|Aspens, 12" x 7", pastel|
At last week's class we took a closer look at the anatomy of these lovely aspen trees, examined the bark a little, and discussed how to paint the light, leafy foliage and sky holes. Above you can see my demonstration painting, completed in the course of that day.
I cropped it and saturated the color of the original photo, blurring the tree behind it so I wouldn't be tempted to paint too much detail there. I removed the scanty little trees in the foreground, and reshaped the foreground considerably, as you can see. I never meant to copy the photo--in fact, it only launched my thinking and helped me to show the students how to begin the drawing/painting process. Very soon I brought to it the memory I have of the lively look of these lovely trees that shimmer in the breezes. For the purposes of our demonstration I wanted to draw near enough to show a bit about how to paint the bark and some of the details of foliage.

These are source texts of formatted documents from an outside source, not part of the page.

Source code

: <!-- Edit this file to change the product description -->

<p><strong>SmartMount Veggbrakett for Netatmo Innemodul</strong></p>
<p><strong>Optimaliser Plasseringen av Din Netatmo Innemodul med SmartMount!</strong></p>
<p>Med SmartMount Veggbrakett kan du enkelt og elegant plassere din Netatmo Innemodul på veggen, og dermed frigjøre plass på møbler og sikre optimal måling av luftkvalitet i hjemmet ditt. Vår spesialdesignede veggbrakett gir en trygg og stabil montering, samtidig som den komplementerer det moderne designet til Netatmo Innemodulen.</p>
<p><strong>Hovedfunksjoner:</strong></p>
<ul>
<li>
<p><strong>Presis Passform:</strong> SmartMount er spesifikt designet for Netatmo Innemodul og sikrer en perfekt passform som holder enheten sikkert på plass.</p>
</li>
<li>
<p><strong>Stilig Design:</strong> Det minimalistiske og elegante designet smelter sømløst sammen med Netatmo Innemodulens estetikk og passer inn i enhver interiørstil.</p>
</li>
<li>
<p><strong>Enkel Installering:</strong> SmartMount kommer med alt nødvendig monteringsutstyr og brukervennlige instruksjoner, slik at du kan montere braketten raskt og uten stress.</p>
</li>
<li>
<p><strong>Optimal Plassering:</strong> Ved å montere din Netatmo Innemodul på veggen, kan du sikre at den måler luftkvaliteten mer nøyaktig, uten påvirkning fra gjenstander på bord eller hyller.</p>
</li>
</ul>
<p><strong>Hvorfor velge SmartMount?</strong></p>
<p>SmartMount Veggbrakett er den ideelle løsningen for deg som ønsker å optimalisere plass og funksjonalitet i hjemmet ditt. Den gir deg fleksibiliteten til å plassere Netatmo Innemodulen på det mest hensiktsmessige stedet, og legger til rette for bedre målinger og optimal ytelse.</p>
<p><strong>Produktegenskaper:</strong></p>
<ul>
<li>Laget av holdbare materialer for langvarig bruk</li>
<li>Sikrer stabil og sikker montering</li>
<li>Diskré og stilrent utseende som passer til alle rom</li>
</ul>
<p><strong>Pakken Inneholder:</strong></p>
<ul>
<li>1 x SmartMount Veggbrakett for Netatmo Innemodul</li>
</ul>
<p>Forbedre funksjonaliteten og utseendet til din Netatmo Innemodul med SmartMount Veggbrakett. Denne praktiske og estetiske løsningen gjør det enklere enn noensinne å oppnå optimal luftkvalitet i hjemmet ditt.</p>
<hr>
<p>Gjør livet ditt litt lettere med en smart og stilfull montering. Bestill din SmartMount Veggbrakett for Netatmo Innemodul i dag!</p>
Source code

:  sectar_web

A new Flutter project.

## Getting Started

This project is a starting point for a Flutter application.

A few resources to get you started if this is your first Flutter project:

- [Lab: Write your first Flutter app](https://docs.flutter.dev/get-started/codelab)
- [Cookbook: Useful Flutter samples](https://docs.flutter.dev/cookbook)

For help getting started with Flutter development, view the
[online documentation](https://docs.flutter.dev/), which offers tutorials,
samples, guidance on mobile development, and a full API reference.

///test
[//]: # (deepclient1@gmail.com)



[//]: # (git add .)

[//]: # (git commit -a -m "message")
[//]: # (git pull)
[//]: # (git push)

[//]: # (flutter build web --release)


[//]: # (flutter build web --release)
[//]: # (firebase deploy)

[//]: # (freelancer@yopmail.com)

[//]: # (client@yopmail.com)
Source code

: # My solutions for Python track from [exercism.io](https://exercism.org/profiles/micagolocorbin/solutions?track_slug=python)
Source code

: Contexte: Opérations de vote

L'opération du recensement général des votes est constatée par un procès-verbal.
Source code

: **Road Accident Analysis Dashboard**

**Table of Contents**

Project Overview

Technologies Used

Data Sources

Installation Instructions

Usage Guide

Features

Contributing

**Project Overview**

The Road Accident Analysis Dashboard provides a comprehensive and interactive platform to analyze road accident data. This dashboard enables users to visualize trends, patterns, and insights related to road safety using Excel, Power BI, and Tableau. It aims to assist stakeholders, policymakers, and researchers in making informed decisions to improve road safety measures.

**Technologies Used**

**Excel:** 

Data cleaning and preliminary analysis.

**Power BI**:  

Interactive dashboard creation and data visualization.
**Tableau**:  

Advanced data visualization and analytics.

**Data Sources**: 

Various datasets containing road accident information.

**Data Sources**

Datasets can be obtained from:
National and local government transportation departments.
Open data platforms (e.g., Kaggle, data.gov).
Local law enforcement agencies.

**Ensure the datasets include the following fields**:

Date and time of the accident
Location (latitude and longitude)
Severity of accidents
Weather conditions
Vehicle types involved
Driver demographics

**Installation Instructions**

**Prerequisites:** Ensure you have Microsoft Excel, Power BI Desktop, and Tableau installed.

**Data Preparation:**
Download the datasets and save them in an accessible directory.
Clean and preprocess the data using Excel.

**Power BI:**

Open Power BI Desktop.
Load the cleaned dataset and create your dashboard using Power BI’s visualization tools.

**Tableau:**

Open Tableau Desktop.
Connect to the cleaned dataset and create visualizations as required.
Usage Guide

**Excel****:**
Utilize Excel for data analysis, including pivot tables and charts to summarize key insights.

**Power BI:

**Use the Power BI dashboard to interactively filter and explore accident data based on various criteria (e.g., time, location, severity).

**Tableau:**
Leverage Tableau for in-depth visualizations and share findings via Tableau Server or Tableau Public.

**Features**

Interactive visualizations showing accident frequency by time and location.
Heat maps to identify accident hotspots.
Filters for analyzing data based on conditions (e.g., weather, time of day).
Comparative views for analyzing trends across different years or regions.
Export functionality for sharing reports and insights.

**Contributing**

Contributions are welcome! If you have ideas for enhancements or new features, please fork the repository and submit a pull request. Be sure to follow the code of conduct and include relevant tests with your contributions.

My best advice, when painting taller trees particularly, is to find the entire outside geometric shape of the foliage and trunk. In this case I began with a long, slim oval. If a few leaves protrude beyond the edge of that initial shape it's no problem, but encompass the entire top-to-bottom, side-to-side shape in essence. In this case I let the treetop go off the page and shrunk the trees behind it for more of an organic sense of perspective.
The light colored bark is diagnostic, but please don't use too much white to paint it. Find many colors that may be combined to create 'gray', the color that really best describes this bark, both in the sunlight and shadow. Don't pick up your standard, everyday gray. Locate the darker (not black) striations in areas where there might be stress, such as where branches protrude or the tree flexes in the wind.
Foliage is open and leafy, with the 'balloons' often elongated and loose. (See the chapters on how to paint trees and how to paint foliage for further information.) Use a characteristic rounded shape to describe aspen leaves, utilizing the 'haiku' approach at the intersections of the balloons of foliage, the sky or background. Details should be implied, not over-described.The color of the foliage can be almost a rainbow, with emphasis on warm, pale yellows, oranges and greens. Flavor those colors with lavender or magenta underneath, to give *pop* to the colors, relying on the blue sky behind the oranges for the same.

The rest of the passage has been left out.